Preventing duplicate cron job executions
Preventing duplicate cron job executions
I feel like sometimes cron jobs create more problems than they solve. It’s not the fault of the cron, but rather the jobs being executed. As the job is not yet completed and started the other cronjob. This leads to duplicate instances of cron jobs running for the same task. This will consume extra memory and CPU. This is especially true when the jobs result in duplicate running instances like the following example.
$ ps -elf | grep forever
4 S vagrant 4095 4094 0 80 0 - 1111 wait 21:59 ? 00:00:00 /bin/sh -c /var/tmp/forever.sh
0 S vagrant 4096 4095 0 80 0 - 2779 wait 21:59 ? 00:00:00 /bin/bash /var/tmp/forever.sh
4 S vagrant 4100 4099 0 80 0 - 1111 wait 22:00 ? 00:00:00 /bin/sh -c /var/tmp/forever.sh
0 S vagrant 4101 4100 0 80 0 - 2779 wait 22:00 ? 00:00:00 /bin/bash /var/tmp/forever.sh
The is actually a fairly common problem. Someone writes a script, creates a cron job to execute that script, and the script works great, at first. Over time, something changes and the script either starts to take a long time to execute or never completes. The fact that the script never ends is one problem, the other problem is that scripts like the one above keep starting even though another instance of that same script is running.
Here, we are going to cover ways to solve the second issue by preventing duplicate cron job executions.
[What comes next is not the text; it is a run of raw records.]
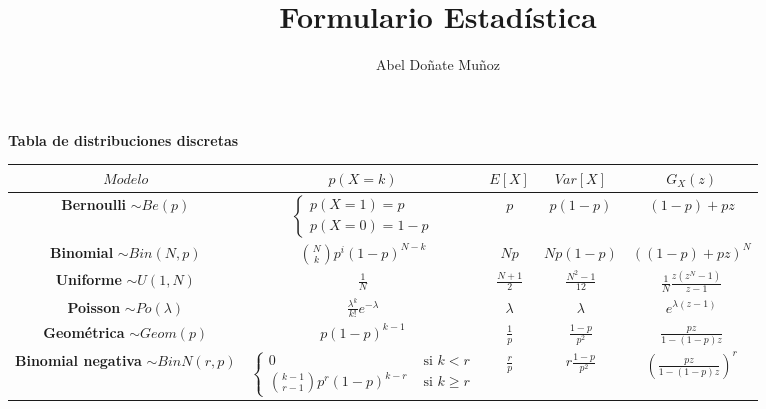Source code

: \documentclass[leqno]{article}
\title{Formulario Estadística}
\author{Abel Doñate Muñoz}
\date{}
\begin{document}
\maketitle
\tableofcontents
\newpage

\textbf{Tabla de distribuciones discretas}
\begin{center}
  \begin{tabular}{|c|c|c|c|c|}
	\hline
	$Modelo$ &  $p(X=k)$ &  $E[X]$ &  $Var[X]$ &  $G_X(z)$ \\
	\hline
	\makecell{\textbf{Bernoulli}\\ $\sim Be(p)$ }  & $\begin{cases}  p(X=1)=p \\  p(X=0) = 1-p \end{cases}$ & $p$ &  $p(1-p)$ &  $(1-p) + pz$ \\
	\hline
	\makecell{\textbf{Binomial}\\ $\sim Bin(N, p)$} & $\displaystyle\binom{N}{k}p^i(1-p)^{N-k}$ & $Np$ &  $Np(1-p)$ &  $((1-p)+pz)^N$ \\
	\hline
	\makecell{\textbf{Uniforme} \\ $\sim U(1, N)$} &  $\displaystyle\frac{1}{N}$ & $\displaystyle\frac{N+1}{2}$ & $\displaystyle\frac{N^2-1}{12}$ & $\displaystyle\frac{1}{N} \frac{z(z^N-1)}{z-1}$ \\
	\hline
	\makecell{\textbf{Poisson} \\ $\sim Po(\lambda)$} & $\displaystyle\frac{\lambda^k}{k!}e^{-\lambda}$ & $\lambda$ & $\lambda$ & $\displaystyle e^{\lambda(z-1)}$ \\
	\hline
	\makecell{\textbf{Geométrica} \\ $\sim Geom(p)$} & $\displaystyle p(1-p)^{k-1}$ &  $\displaystyle\frac{1}{p}$ &  $\displaystyle\frac{1-p}{p^2}$ &  $\displaystyle \frac{pz}{1-(1-p)z}$ \\
	\hline
	\makecell{\textbf{Binomial negativa} \\ $\sim BinN(r, p)$} & $\begin{cases} 0 & \text{ si } k<r \\ \binom{k-1}{r-1}p^r(1-p)^{k-r} & \text{ si } k\ge r \end{cases}$ & $\displaystyle\frac{r}{p}$ & $\displaystyle r \frac{1-p}{p^2}$ & $\displaystyle \left( \frac{pz}{1-(1-p)z} \right)^r $ \\
	\hline
  \end{tabular}
\end{center}
\end{document}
Methods of preventing duplicates
Whether it’s performed by a tool or coding there are 2 common techniques used to prevent duplicate cron job executions; lock files and PID files.
- Lock file
The first technique is a lock file. A common implementation of this is to simply check if a file exists, if it does, stop the job execution. If the file does not exist, then create it and continue executing the job.
- PID file
The second technique is a PID file or Process ID file. The PID file method is similar to a lock file except that within the file is the process ID of the running instance. The process ID can then be used to validate that the process is still running.
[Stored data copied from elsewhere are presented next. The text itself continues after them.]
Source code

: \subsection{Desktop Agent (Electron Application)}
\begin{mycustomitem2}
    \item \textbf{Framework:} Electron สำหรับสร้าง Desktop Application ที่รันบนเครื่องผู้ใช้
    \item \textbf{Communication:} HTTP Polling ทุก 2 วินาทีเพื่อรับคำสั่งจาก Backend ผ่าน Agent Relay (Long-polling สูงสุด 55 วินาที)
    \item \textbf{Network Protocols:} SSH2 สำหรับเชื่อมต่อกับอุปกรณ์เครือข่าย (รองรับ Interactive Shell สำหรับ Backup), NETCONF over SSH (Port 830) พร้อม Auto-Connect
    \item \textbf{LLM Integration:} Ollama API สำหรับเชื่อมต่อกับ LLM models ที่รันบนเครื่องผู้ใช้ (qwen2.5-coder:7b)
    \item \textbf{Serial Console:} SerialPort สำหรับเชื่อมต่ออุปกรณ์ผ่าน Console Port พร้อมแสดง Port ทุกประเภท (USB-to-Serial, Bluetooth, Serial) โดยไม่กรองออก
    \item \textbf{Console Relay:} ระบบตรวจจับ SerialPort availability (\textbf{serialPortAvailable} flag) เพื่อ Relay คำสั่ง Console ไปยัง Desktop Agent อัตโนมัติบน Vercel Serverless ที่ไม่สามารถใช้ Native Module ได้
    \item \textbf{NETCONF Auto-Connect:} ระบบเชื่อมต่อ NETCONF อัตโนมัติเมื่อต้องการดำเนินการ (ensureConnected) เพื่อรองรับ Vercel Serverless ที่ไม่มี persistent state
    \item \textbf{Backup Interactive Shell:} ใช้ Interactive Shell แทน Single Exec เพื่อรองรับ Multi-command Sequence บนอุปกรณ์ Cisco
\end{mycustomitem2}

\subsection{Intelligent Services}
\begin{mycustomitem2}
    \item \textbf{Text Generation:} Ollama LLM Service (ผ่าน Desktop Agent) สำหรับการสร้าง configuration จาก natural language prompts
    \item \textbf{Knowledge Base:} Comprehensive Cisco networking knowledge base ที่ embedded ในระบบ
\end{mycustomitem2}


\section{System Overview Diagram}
Of the above methods, the PID file is the better option. The reason I believe this is due to the limitations of the lock file method described above. When a script is only checking for a file’s existence there is no validation that the process is still running. If the process was killed or abnormally terminated without removing the lock file, the job in question would not run again until someone or something cleaned up the lock file.
How to create a PID file in BASH
Since the PID file method is often easier to implement I will show some best practices for creating and maintaining a PID file in BASH scripts.
Defining the PID file
The first thing we will add to this script is a variable defining the location of our PID file.
PIDFILE=/home/vagrant/forever.pid
This first step is pretty simple but also problematic if done wrong. For the most part, the location of the PID file doesn’t matter; however, what does matter is that the PID file should never be located within /var/tmp/
or /tmp/
. The reason for this is because these directories are temporary directories that have their contents “cleaned up” after a certain amount of time.
On Ubuntu the /tmp/
directory is cleaned up on reboot, which means this shouldn’t be a problem. However, on Red Hat Enterprise Linux the /tmp/
directory is cleaned daily where files that haven’t been used for a specific time frame are removed.
In addition to automatic deletions, the /tmp/
directory’s contents are considered temporary and it is not unheard of for a PID file in /tmp/
to mysteriously disappear. On systems with many users the /tmp/
and /var/tmp/
directories are often overcrowded and sometimes manually “purged”. This process can sometimes lead to a PID file being erroneously removed.
If the PID file is removed, the next execution of the script will simply believe there is no job running, causing duplicate instances.
For this example, we can put the PID file in our home directory.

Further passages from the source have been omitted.